Spoiler alert: It’s not, which is why there was so much pushback from women this month when the Edmonton Oilers turned a couple of women’s bathrooms into men’s rooms so as not to inconvenience the fellas too much during the Stanley Cup playoffs.

“I go to the washroom that’s always the women’s washroom and it’s a men’s washroom,” Oilers fan Charlene Zacharuk told Global News earlier this month. “So we make our way three-quarters of the way around the building and the women’s washroom is 60 deep. There was no lineup at the men’s washroom that was previously the women’s washroom, so that made it even more frustrating.”

The team justified the move because the majority of its fans are men, it said, citing a survey it didn’t release.
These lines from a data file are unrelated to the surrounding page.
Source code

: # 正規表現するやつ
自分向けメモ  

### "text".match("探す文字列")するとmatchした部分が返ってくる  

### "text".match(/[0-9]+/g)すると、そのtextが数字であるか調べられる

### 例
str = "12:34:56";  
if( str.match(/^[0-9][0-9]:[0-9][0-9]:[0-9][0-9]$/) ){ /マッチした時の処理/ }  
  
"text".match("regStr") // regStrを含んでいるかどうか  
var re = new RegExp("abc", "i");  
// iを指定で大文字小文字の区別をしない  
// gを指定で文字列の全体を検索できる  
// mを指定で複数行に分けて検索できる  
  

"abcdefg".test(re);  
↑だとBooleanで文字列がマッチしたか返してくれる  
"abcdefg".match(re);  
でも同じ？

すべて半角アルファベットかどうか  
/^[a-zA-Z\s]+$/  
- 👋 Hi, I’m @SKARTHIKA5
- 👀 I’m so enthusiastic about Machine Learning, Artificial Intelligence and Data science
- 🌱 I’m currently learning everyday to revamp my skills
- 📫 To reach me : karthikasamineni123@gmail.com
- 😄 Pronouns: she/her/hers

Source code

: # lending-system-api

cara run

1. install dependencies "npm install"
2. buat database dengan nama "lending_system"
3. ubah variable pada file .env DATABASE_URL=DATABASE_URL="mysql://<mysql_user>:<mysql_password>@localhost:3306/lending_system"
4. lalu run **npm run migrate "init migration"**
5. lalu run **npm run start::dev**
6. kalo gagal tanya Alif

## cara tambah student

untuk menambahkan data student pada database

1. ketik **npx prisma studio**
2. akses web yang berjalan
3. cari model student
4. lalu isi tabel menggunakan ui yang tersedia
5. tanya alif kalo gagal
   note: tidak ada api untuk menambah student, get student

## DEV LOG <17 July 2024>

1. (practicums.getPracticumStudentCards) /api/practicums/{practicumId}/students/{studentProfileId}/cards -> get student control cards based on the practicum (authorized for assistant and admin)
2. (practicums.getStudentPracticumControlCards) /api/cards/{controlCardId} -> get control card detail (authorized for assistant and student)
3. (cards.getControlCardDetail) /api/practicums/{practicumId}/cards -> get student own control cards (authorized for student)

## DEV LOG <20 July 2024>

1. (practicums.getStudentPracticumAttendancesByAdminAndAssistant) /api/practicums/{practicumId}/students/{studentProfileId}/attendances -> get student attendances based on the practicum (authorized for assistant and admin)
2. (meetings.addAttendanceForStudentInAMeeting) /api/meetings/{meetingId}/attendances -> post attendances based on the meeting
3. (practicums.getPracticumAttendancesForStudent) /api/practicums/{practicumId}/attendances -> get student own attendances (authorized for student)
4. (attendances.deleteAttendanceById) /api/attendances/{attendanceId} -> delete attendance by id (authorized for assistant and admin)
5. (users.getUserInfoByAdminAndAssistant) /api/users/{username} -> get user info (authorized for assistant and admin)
This isn’t as much of a problem as it was in the United States, we learn today from The Guardian.

We also learn there’s such a thing as the American Restroom Association.

Robert Brubaker of the American Restroom Association said that most states in the US require new venues to have three women’s toilets for every man’s toilet. Older sports stadiums, which are grandfathered in and don’t have to comply with new building codes, typically have an equal number of toilets for women and men.

“They literally did this thinking they were helping women, but they found that 1:1 wasn’t enough,” Robert Brubaker said.

That’s because even when there are an equal number of bathrooms, there is still a disparity. As the New York Times pointed out when renovations brought relief for some female baseball fans, “potty parity” isn’t measured by having the same number of toilets – it’s measured by wait times. Equal speed of access is the key, Anthony argues.

Arielle Retting says when men are inconvenienced, the rules change and change fast.

In 2004, men had to wait longer because the rules were changed at Soldier Field in Chicago for Bears games. It didn’t take long for five women’s rooms to be converted for the use by men.

The issue is bigger than smaller bathrooms, she says.

“It’s indicative of the kind of hostile response that women often face in the sports world – that our needs don’t matter as much a man’s, and that we should just stay quiet and be thankful that we’re even allowed to participate.”